The posterior mean is

\begin{align} \mathbb E(N \mid y = 203) &= \frac{1}{c}\sum_{203}^\infty \frac{N}{N} \cdot \frac{1}{100} \cdot \left( \frac{99}{100} \right)^{N - 1} \\ &= \frac{1}{100c} \left( x^{202} + x^{203} + \dotsc \right), \qquad x := \frac{99}{100} \\ &= \frac{1}{100c} \left( \frac{1}{1 - x} - (1 + x + x^2 + \dotsc + x^{201}) \right) \\ &= \frac{1}{100c} \left( \frac{1}{1 - x} - \frac{1 - x^{202}}{1 - x} \right) \\ &= \frac{1}{100c} \frac{x^{202}}{1 - x} \\ &= \frac{1}{c}\left( \frac{99}{100} \right)^{202} \end{align} ,

which is approximately

mu <- (1 / c) * (99 / 100)^202
mu
[1] 279.0885

This is larger than the prior mean of 100.

The second moment is

\begin{align} \mathbb E(N^2 \mid y = 203) &= \frac{1}{c}\sum_{203}^\infty \frac{N^2}{N} \cdot \frac{1}{100} \cdot \left( \frac{99}{100} \right)^{N - 1} \\ &= \frac{1}{100c} \left( 203x^{202} + 204x^{203} + \dotsc \right), \qquad x := \frac{99}{100} \\ &= \frac{1}{100c} \left( \frac{1}{(1 - x)^2} - \left(1 + 2x + 3x^2 + \dotsc + 202 x^{201} \right) \right) \\ &= \frac{1}{100c} \left( 100^2 - \left(1 + 2x + 3x^2 + \dotsc + 202 x^{201} \right) \right) \\ &= \frac{100}{c} - \frac{1 + 2x + 3x^2 + \dotsc + 202 x^{201} }{100c} \end{align} ,

which we approximate with the following code.

EN2_left <- 100 / c

EN2_right <- 1:201 %>%
map(function(N) N * (99 / 100)^(N - 1)) %>%
reduce(sum) %>%
/(100 * c)

EN2 <- EN2_left - EN2_right

EN2
[1] 84854.18

It follows that the posterior variance and standard deviation is approximately

v <- EN2 - mu^2
sigma <- sqrt(v)
c(v, sigma)
[1] 6963.78665   83.44931

These are smaller than the prior variance and standard deviation, respectively:

v_prior <- (99 / 100) / (0.01^2)
sigma_prior <- sqrt(v_prior)
c(v_prior, sigma_prior)
[1] 9900.00000   99.49874

## A non-informative prior

There is no proper uniform density over the positive integers. A uniform prior also leaves us with an improper posterior.

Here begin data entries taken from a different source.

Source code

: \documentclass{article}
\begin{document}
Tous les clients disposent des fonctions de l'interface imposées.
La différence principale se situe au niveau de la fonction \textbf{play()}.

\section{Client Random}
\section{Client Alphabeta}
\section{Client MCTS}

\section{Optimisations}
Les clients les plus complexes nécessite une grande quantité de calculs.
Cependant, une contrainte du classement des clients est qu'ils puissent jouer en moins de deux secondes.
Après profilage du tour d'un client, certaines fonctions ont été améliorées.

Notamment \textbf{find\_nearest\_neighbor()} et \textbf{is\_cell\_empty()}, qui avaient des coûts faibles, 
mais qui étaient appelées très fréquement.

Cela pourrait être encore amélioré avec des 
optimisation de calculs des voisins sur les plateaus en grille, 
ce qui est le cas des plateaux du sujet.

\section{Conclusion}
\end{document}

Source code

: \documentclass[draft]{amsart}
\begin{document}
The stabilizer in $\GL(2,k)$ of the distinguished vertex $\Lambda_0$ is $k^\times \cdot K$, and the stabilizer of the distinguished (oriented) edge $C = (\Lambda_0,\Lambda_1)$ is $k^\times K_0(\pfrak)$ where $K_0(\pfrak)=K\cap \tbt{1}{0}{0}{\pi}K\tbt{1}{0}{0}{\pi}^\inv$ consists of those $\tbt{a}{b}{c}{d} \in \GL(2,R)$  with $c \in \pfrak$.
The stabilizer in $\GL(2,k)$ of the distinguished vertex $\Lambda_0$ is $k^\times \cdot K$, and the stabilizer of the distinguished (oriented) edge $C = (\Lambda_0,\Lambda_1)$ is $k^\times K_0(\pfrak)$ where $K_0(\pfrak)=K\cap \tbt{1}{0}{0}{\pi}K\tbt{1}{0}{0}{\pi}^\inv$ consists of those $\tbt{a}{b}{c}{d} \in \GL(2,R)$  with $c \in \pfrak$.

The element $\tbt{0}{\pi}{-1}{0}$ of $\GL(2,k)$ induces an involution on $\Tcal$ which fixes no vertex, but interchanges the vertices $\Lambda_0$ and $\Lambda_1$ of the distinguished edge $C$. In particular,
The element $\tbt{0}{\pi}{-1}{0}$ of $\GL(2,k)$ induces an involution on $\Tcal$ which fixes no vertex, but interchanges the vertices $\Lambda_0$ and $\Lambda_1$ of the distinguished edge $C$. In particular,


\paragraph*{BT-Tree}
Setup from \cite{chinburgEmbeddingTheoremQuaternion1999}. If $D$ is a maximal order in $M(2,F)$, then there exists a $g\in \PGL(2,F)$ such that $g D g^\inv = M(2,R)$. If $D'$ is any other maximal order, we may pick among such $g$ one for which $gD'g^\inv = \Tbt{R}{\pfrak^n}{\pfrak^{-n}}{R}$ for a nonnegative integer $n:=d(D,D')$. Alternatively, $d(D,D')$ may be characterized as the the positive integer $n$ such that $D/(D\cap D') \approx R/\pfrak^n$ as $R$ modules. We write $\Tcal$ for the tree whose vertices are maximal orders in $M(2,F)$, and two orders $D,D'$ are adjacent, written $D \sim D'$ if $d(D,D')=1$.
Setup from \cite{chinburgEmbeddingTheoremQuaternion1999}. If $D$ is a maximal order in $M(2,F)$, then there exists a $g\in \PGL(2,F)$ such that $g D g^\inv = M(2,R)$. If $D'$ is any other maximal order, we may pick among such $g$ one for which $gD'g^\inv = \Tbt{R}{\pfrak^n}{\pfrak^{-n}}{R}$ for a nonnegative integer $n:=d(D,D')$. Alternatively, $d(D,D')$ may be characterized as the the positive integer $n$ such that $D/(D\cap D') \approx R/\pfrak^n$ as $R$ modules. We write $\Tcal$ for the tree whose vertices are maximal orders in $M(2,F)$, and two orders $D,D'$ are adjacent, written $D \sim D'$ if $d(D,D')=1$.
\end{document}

Jeffrey’s prior is $$p(N) \propto \frac{1}{N}$$, which is also improper. However, it yields the following (unnormalised) posterior

$p(N \mid y = 203) \propto \left. \begin{cases} \frac{1}{N^2} & \text{for } 203 \le N \\ 0 & \text{otherwise} \end{cases} \right\}$

which is proper.

Using the Basel problem we can calculate the normalising constant

$c = \sum_1^\infty \frac{1}{N^2} - \sum_1^{202} \frac{1}{N^2} = \frac{\pi^2}{6} - \sum_1^{202} \frac{1}{N^2}$

which is approximately

c_left <- pi^2 / 6

c_right <- 1:202 %>%
map(function(N) 1 / N^2) %>%
reduce(sum)

c <- c_left - c_right

c
[1] 0.004938262

The posterior mean is not well-defined since

$\mathbb E(N \mid y = 203) = \frac{1}{c}\sum_{203}^\infty \frac{1}{N} = \infty .$

The posterior variance and standard deviation are also not well-defined.